Michael Tripp McNair
Human Honey Badger Michael Tripp McNair at Joppa Preserve, Great Trinity Forest, with a Copperhead Snake |
You probably don’t know Michael. But you have seen the impact he has made in Dallas. He’s one of the bike advocates behind cool ideas like bike racks on DART buses and clam shell storage lockers at train stations. I’d also take a good guess that he is probably one of the highest mileage commuting cyclists in DFW. Probably north of 150 miles a week, year round. Riding from his home in Garland out to the Irving/Las Colinas/Coppell area daily to his job. Married with children, survivor of Crohn’s disease and a cancer scare….he’s a shining example of someone who has overcome enormous personal adversity to do what he does. He’s one of the best at it. Dallas is a better city to live in because of him. Hard to find people that give back like that. Who practice what they preach. Who practice what they practice.
When people say they can’t ride a bike to work, have health issues or have too much going on in their family life to ride a bike….I use Michael as an example. He’s my “I know a guy who ______”. He’s that guy.
It’s a cruel irony that during National Bike To Work Week and the day of the annual Ride of Silence that Michael finds himself in the fight of his life in the ICU at Baylor after being hit by a vehicle near Ferguson and Cotillion on the morning of May 15th while riding to work. Hit not far from his home. The laundry list of things he has broken is a long one. Neck, back, hip, pelvis, punctured lung, ribs, spleen. I have no idea how or why it happened. Just that if you have any prayers to offer, he could really use ’em.
UPDATE 5/17/12 5pm:
The link below goes to a secure website setup for donations to the family, started by the friends of the McNair Family
http://mcnairfamily.chipin.com/medical-and-incidental-expenses-for-the-mcnair-family
Their website reads:
Matt Malone (foreground) and Michael McNair (background) with the very first bicycle crossing of the Trinity River Trail Bridge in the Great Trinity Forest in the summer of 2011 |
Michael is one of the best equipped cyclists on the road when it comes to lights, visibility and safety. I have often poked fun at him for his really awful choice of neon colored clothes. The same clothes that make him visible for half a mile. He carries so many front and rear lights that his bike looks more like a taxiing airplane than a bike. For someone that is so over prepared for any possible contingency to be so injured in a wreck just really has me at a loss.
He has joined me on numerous trips down to the Trinity River. Going by the handle “MMACH5” he is well known in the cycling and geocaching communities. His handle is an acronym for the first letters of his, his wife, his three children’s names. 5 in all. Like the DART Committee he served on, he has also made the Great Trinity Forest a better place. Last summer he added the first geocaches to the Great Trinity Forest which can be found here MMACH5’s geocaches. Some unique spots like Joppa, the old Sleepy Hollow Country Club and the old Pig Rodeo arena in Floral Farms. He also has some in the Scyene/Piedmont Ridge trail areas too.
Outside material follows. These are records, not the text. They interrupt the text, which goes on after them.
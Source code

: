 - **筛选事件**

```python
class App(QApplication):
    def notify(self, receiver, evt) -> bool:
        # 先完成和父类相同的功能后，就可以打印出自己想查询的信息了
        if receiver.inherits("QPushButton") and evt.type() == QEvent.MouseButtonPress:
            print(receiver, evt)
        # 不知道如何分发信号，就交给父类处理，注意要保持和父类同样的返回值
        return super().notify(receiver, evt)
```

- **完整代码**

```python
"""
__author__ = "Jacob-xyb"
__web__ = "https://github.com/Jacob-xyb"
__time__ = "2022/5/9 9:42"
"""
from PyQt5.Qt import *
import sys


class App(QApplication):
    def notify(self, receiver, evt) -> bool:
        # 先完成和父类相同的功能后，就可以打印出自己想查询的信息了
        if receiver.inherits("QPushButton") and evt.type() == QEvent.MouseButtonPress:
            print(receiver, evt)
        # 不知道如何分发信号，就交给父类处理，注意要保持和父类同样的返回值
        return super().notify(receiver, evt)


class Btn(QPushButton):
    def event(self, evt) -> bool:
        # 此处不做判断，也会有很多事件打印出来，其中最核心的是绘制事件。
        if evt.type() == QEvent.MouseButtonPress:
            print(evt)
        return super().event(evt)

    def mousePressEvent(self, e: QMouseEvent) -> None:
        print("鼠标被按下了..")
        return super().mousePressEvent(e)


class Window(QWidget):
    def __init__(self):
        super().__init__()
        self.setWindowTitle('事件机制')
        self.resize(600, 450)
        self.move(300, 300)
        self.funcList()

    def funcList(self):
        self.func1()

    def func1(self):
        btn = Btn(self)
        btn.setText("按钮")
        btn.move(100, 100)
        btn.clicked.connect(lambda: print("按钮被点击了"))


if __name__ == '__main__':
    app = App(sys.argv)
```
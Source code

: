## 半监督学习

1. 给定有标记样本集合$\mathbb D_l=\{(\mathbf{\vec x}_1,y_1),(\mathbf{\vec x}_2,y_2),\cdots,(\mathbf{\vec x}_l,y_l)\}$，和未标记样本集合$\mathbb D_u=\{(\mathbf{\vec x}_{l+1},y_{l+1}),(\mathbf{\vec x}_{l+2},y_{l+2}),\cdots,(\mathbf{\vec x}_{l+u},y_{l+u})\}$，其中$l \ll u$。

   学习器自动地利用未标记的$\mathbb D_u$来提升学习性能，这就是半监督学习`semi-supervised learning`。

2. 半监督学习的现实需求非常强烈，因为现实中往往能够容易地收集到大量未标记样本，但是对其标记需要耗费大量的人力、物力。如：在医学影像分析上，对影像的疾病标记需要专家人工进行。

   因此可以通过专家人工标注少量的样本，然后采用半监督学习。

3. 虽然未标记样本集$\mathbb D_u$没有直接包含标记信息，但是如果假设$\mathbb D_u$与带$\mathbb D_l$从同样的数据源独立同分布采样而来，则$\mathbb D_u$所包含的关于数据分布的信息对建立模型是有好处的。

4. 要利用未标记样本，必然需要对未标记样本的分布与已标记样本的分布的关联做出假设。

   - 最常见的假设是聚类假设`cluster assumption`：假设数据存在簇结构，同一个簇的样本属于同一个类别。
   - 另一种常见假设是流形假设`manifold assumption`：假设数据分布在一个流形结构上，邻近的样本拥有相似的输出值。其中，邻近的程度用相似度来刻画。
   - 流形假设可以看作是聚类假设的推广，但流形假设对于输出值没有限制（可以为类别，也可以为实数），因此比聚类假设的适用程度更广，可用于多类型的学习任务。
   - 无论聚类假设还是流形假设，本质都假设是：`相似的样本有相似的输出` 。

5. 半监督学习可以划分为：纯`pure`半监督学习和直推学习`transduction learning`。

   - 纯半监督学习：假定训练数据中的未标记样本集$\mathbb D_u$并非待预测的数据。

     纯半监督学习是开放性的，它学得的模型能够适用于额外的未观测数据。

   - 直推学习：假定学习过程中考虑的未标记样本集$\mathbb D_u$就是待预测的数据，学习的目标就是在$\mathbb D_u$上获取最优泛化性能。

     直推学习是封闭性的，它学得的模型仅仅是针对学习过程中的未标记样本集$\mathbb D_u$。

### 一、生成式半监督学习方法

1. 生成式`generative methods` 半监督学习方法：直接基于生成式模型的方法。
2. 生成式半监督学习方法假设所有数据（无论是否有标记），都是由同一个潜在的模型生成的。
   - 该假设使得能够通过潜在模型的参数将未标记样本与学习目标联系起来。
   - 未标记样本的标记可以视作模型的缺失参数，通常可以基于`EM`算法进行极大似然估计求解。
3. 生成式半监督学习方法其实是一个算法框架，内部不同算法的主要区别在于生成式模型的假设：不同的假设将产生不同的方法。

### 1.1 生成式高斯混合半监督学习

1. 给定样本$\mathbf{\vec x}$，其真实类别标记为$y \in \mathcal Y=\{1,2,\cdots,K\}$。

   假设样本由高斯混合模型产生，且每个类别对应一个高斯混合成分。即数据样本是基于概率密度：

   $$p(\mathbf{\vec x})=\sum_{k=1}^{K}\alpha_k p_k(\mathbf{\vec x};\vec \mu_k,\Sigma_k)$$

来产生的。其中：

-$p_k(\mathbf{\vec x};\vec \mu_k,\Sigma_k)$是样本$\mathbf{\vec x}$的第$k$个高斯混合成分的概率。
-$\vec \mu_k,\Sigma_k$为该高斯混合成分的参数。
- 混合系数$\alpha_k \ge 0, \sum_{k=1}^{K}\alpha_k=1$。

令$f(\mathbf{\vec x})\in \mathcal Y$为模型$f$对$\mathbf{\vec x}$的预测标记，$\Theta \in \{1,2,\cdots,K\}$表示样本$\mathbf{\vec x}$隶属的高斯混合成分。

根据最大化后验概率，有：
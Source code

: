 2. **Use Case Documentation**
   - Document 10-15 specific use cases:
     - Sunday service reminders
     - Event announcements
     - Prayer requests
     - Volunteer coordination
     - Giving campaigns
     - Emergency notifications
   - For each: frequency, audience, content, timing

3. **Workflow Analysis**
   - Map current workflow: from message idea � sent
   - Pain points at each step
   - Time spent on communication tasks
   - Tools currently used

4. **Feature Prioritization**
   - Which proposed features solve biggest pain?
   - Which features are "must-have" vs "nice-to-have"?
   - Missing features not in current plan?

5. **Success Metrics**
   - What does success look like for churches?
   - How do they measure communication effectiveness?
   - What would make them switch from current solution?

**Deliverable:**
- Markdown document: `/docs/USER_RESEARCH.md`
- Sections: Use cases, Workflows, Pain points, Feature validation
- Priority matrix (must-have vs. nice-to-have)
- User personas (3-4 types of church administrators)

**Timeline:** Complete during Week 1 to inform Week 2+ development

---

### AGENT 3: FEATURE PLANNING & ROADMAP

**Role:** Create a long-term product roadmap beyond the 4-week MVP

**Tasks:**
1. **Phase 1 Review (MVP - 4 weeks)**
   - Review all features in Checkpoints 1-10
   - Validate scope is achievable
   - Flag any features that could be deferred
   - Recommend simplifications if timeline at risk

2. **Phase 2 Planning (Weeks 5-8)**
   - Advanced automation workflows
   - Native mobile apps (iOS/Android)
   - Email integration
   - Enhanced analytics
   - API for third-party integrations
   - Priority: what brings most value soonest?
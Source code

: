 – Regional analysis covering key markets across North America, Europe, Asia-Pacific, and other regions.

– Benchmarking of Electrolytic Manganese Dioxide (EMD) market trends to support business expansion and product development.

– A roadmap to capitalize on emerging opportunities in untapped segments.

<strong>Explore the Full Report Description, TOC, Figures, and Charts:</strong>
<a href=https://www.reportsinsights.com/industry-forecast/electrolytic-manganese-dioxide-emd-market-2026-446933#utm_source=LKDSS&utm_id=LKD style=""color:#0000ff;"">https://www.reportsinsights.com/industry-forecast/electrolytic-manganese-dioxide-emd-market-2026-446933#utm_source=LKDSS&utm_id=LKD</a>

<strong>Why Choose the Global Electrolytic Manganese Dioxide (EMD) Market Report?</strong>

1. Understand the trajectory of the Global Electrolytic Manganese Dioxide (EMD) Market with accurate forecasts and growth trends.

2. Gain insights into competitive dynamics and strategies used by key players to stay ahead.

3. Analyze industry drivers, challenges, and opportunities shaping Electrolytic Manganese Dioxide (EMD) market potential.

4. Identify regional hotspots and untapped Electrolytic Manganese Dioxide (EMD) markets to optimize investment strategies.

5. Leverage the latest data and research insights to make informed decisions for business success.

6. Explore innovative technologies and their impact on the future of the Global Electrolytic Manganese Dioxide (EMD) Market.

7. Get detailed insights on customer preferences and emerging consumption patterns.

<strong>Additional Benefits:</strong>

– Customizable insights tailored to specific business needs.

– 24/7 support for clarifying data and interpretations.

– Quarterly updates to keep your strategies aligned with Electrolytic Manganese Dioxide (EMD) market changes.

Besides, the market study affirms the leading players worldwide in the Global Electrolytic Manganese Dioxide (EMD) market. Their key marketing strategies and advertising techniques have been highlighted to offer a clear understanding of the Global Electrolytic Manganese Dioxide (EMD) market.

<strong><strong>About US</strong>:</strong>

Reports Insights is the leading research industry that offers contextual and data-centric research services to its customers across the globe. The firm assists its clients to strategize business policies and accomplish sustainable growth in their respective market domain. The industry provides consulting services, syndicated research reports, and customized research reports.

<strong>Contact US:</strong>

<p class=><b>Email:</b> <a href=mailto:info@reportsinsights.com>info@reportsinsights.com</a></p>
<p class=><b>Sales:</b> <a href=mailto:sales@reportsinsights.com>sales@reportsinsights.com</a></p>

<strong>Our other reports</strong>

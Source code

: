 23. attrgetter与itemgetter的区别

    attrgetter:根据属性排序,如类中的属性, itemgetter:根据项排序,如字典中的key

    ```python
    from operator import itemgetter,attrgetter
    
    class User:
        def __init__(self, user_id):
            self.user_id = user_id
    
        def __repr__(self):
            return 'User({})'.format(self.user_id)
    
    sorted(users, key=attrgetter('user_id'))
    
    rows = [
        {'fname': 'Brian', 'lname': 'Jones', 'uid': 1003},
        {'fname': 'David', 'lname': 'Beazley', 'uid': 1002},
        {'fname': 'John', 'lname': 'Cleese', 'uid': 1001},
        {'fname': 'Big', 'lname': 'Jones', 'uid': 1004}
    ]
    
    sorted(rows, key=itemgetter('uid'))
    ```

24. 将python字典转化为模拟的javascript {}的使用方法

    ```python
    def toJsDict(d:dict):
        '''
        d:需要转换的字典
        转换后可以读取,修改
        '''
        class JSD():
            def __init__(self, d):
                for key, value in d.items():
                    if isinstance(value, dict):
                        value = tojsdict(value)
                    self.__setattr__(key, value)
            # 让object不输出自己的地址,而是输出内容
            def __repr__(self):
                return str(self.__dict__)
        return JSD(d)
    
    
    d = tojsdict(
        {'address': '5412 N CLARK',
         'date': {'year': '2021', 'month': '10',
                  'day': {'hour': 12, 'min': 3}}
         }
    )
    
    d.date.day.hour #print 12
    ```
When the new Omni Hotel opened in Downtown Dallas this past winter I took a stroll through the lower floors checking out the photos that line the convention center hallways. It’s not this particular photo above but one like it of Lemmon Lake that hangs above a couch in one of those hallways with a teeny tiny Michael hidden in the foliage. Like a game of Where’s Waldo, Michael is often in these shots hidden somewhere. In the photo above, and magnified to the left, he is looking through the reeds of Lemmon Lake for alligators and alligator nests. Without him, my late forays into the nocturnal Great Trinity Forest would not be possible. He has a keen sense for reptiles that I lack. When the lights go out in the bayous, swamps and sloughs of the Trinity it comes alive with animals straight out of a PBS documentary. Loud and deafening. The late night photo trips and deep exploration into the forest last summer simply would not have been possible without him along. If you like the photos and videos of the random stuff I found last summer, thank him, not me. No way would I have crossed into that true wilderness without Michael.
Here’s to hoping that he gets on the mend soon. “People Call Me Clint” who sells BBQ in the Bon Ton(best BBQ in Dallas hands down, it’s East Texas style) has been wondering about Michael and where he has been. It’s gonna break that guy’s heart when I tell him.
Say a prayer for Michael. Throw a penny in a wishing well. Rub a Budda belly and think of him. I know I will.